Nomination and Remuneration Committee Charter

This charter is established with the aim of specifying details of the Nomination & Remuneration Committee in order to be referred to by the Nomination & Remuneration Committee as practice guidelines for performing duties fairly, appropriately, transparently, and in alignment with the good corporate governance principles.
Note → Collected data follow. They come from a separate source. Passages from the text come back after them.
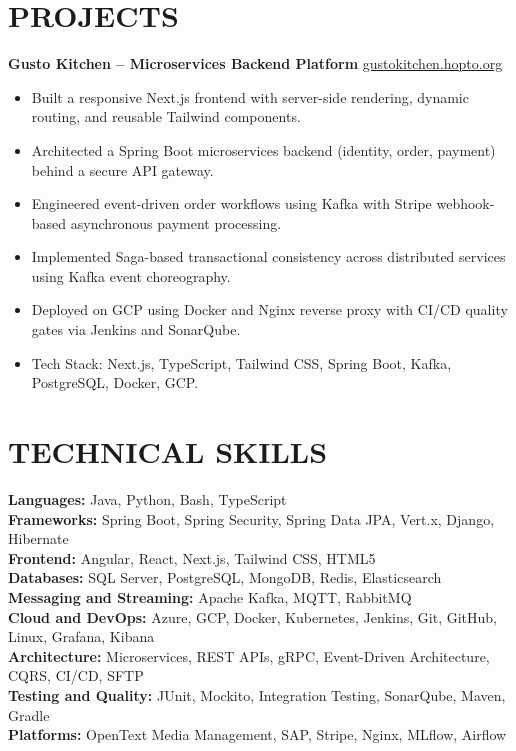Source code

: \documentclass[10pt]{article}
\begin{document}
\section*{PROJECTS}
\textbf{Gusto Kitchen -- Microservices Backend Platform} \hfill \underline{\href{https://gustokitchen.hopto.org/}{gustokitchen.hopto.org}}
\begin{itemize}
  \item Built a responsive Next.js frontend with server-side rendering, dynamic routing, and reusable Tailwind components.
  \item Architected a Spring Boot microservices backend (identity, order, payment) behind a secure API gateway.
  \item Engineered event-driven order workflows using Kafka with Stripe webhook-based asynchronous payment processing.
  \item Implemented Saga-based transactional consistency across distributed services using Kafka event choreography.
  \item Deployed on GCP using Docker and Nginx reverse proxy with CI/CD quality gates via Jenkins and SonarQube.
  \item Tech Stack: Next.js, TypeScript, Tailwind CSS, Spring Boot, Kafka, PostgreSQL, Docker, GCP.
\end{itemize}

\section*{TECHNICAL SKILLS}
\textbf{Languages:} Java, Python, Bash, TypeScript \\
\textbf{Frameworks:} Spring Boot, Spring Security, Spring Data JPA, Vert.x, Django, Hibernate \\
\textbf{Frontend:} Angular, React, Next.js, Tailwind CSS, HTML5 \\
\textbf{Databases:} SQL Server, PostgreSQL, MongoDB, Redis, Elasticsearch \\
\textbf{Messaging and Streaming:} Apache Kafka, MQTT, RabbitMQ \\
\textbf{Cloud and DevOps:} Azure, GCP, Docker, Kubernetes, Jenkins, Git, GitHub, Linux, Grafana, Kibana \\
\textbf{Architecture:} Microservices, REST APIs, gRPC, Event-Driven Architecture, CQRS, CI/CD, SFTP \\
\textbf{Testing and Quality:} JUnit, Mockito, Integration Testing, SonarQube, Maven, Gradle \\
\textbf{Platforms:} OpenText Media Management, SAP, Stripe, Nginx, MLflow, Airflow
\end{document}
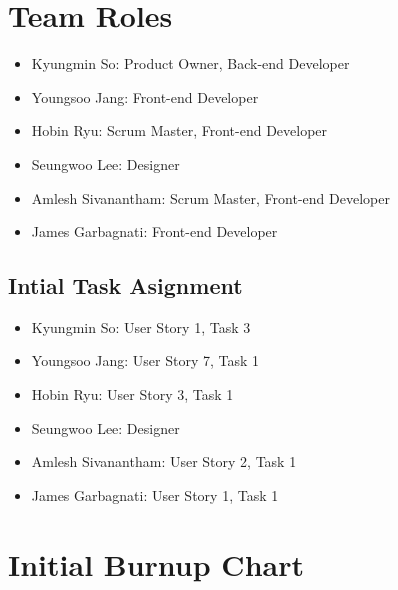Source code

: \documentclass[10pt]{article}
\newcommand{\fancysecX}[2] {{\color{primary}\section*{#1} \label{sec:#2}}}
\newcommand{\fancysubX}[2] {{\color{primary}\subsection*{#1} \label{sec:#2}}}
\begin{document}
\fancysecX{Team Roles}{roles}

    \begin{itemize}
        \item Kyungmin So: Product Owner, Back-end Developer
        \item Youngsoo Jang: Front-end Developer
        \item Hobin Ryu: Scrum Master, Front-end Developer
        \item Seungwoo Lee: Designer
        \item Amlesh Sivanantham: Scrum Master, Front-end Developer
        \item James Garbagnati: Front-end Developer
    \end{itemize}

    \fancysubX{Intial Task Asignment}{intialtask}
        \begin{itemize}
            \item Kyungmin So: User Story 1, Task 3
            \item Youngsoo Jang: User Story 7, Task 1
            \item Hobin Ryu: User Story 3, Task 1
            \item Seungwoo Lee: Designer
            \item Amlesh Sivanantham: User Story 2, Task 1 
            \item James Garbagnati: User Story 1, Task 1
        \end{itemize}

\fancysecX{Initial Burnup Chart}{burnupchart}
\end{document}
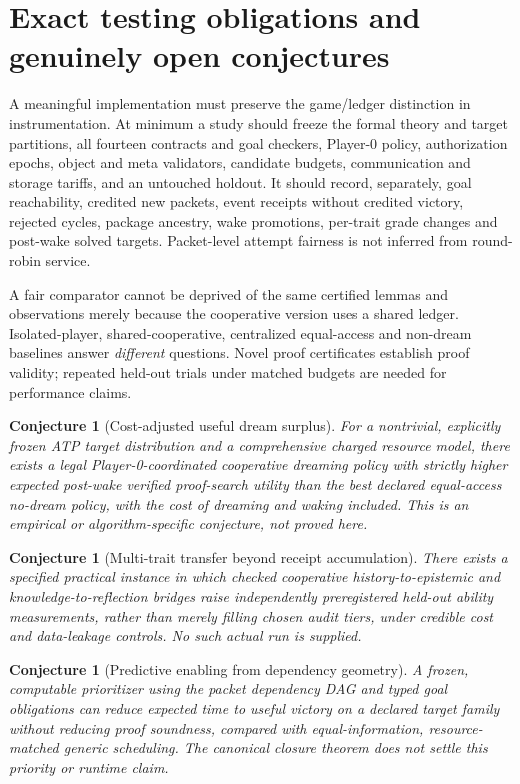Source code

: \documentclass[11pt,letterpaper]{article}
\newtheorem{conjecture}[theorem]{Conjecture}
\begin{document}
\section{Exact testing obligations and genuinely open conjectures}\label{gl-first-W1-s10}
A meaningful implementation must preserve the game/ledger distinction in instrumentation. At minimum a study should freeze the formal theory and target partitions, all fourteen contracts and goal checkers, Player-0 policy, authorization epochs, object and meta validators, candidate budgets, communication and storage tariffs, and an untouched holdout. It should record, separately, goal reachability, credited new packets, event receipts without credited victory, rejected cycles, package ancestry, wake promotions, per-trait grade changes and post-wake solved targets. Packet-level attempt fairness is not inferred from round-robin service.

A fair comparator cannot be deprived of the same certified lemmas and observations merely because the cooperative version uses a shared ledger. Isolated-player, shared-cooperative, centralized equal-access and non-dream baselines answer \emph{different} questions. Novel proof certificates establish proof validity; repeated held-out trials under matched budgets are needed for performance claims.

\begin{conjecture}[Cost-adjusted useful dream surplus]
For a nontrivial, explicitly frozen ATP target distribution and a comprehensive charged resource model, there exists a legal Player-0-coordinated cooperative dreaming policy with strictly higher expected post-wake verified proof-search utility than the best declared equal-access no-dream policy, with the cost of dreaming and waking included. This is an empirical or algorithm-specific conjecture, not proved here.
\end{conjecture}
\begin{conjecture}[Multi-trait transfer beyond receipt accumulation]
There exists a specified practical instance in which checked cooperative history-to-epistemic and knowledge-to-reflection bridges raise independently preregistered held-out ability measurements, rather than merely filling chosen audit tiers, under credible cost and data-leakage controls. No such actual run is supplied.
\end{conjecture}
\begin{conjecture}[Predictive enabling from dependency geometry]
A frozen, computable prioritizer using the packet dependency DAG and typed goal obligations can reduce expected time to \emph{useful} victory on a declared target family without reducing proof soundness, compared with equal-information, resource-matched generic scheduling. The canonical closure theorem does not settle this priority or runtime claim.
\end{conjecture}
\end{document}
  1. The Board of Directors considers and appoints the Nomination & Remuneration Committee which comprises at least 3 non-executive directors, whereby at least half of its members shall be independent directors.
  2. The Nomination & Remuneration Committee Chairman should be an independent director in order to act as a key person in driving the Nomination & Remuneration Committee to perform duties independently.
  3. The Chairman of the Board should not be the Nomination & Remuneration Committee Chairman in order to ensure that the duties carried out by the Nomination & Remuneration Committee be checked and balanced.
  1. The Nomination & Remuneration Committee shall have a term of office of 3 years in alignment with the term of office of the Board of Directors. Upon the completion of the term of office, they may be re-appointed by the Board of Directors.
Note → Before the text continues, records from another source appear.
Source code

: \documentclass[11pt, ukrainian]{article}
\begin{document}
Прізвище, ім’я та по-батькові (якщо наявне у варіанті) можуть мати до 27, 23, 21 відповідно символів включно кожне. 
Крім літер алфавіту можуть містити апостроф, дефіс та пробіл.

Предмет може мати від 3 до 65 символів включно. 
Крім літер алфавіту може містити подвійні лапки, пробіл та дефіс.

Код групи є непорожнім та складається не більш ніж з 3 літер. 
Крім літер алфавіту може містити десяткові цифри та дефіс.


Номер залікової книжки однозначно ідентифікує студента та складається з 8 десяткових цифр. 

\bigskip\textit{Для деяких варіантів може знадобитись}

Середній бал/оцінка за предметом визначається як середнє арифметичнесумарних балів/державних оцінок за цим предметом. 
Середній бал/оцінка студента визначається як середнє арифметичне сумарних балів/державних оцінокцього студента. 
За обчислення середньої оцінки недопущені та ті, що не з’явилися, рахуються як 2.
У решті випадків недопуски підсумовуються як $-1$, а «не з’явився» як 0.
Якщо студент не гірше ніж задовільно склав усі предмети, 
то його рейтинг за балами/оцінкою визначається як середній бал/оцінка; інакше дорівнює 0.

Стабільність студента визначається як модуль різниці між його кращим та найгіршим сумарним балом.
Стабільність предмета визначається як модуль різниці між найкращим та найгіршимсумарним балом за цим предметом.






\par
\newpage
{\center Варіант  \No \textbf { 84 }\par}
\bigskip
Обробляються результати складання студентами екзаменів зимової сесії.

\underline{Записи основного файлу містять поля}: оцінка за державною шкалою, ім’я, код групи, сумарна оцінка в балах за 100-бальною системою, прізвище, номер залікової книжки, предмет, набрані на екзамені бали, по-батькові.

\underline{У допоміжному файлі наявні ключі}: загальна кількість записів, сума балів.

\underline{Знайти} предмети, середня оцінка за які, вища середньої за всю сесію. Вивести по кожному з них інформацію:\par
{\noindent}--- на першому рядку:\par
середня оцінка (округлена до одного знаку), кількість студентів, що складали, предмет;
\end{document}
    In addition to the completion of the term of office as mentioned above, the Nomination & Remuneration Committee shall terminate their term of office for the following reasons:

    • Removal from the Board of Directors.
    • Resignation.
    • Death.
    • The Board of Directors Meeting resolved to approve the removal.
  2. Upon the termination of any Nomination & Remuneration Committee member earlier than the normal term of office, the Board of Directors shall appoint a new director who possesses complete qualifications to replace the previous one, whereby the newly appointed director shall remain in the position only for remaining term of office of the previous member of the Nomination & Remuneration Committee.
  1. Consider the structure and composition of the Board of Directors with respect to appropriate number with the business and qualifications of each director in terms of skills, experiences, and specific competency in relation to the business.
  2. Devise the policy, criteria, and approach of nomination and remuneration of the Board of Directors, Board committees, and Chief Executive Officer.
  3. Recruit and select suitable persons who should be nominated as members of the Board of Directors, members of the Board committees, and Chief Executive Officer for further proposal to the Board of Directors Meeting and/or the Annual General Meeting of Shareholders for consideration and approval.
  4. Formulate the succession plan to ensure an availability of successors in case of retirement of Chief Executive Officer or failure to perform his/her duties in order to enable the Company’s business continuity.
  5. Determine the pattern and criteria for remuneration payment for members of the Board of Directors, members of the Board committees, and Chief Executive Officer for further proposal to the Board of Directors Meeting and/or the Annual General Meeting of Shareholders for approval.
  6. Determine practice guidelines and criteria for the performance assessment of the Board of Directors, Board committees, and Chief Executive Officer.
  7. Perform other acts as assigned by the Board of Directors.
  1. The Nomination & Remuneration Committee should hold the meeting at least twice a year.
  2. At least half of the Nomination & Remuneration Committee members are required to attend each Nomination & Remuneration Committee Meeting so as to constitute a quorum of the Meeting. In case of absence of the Nomination & Remuneration Committee Chairman or failure to perform his/her duties, attending directors shall select any one of directors to be the Chairman of the Meeting.
  3. The final resolution of the Meeting shall be adopted by majority votes. Each director is entitled to cast a vote. If there are equal votes incurred, the Chairman of the Meeting shall additionally cast a vote to finalize the result.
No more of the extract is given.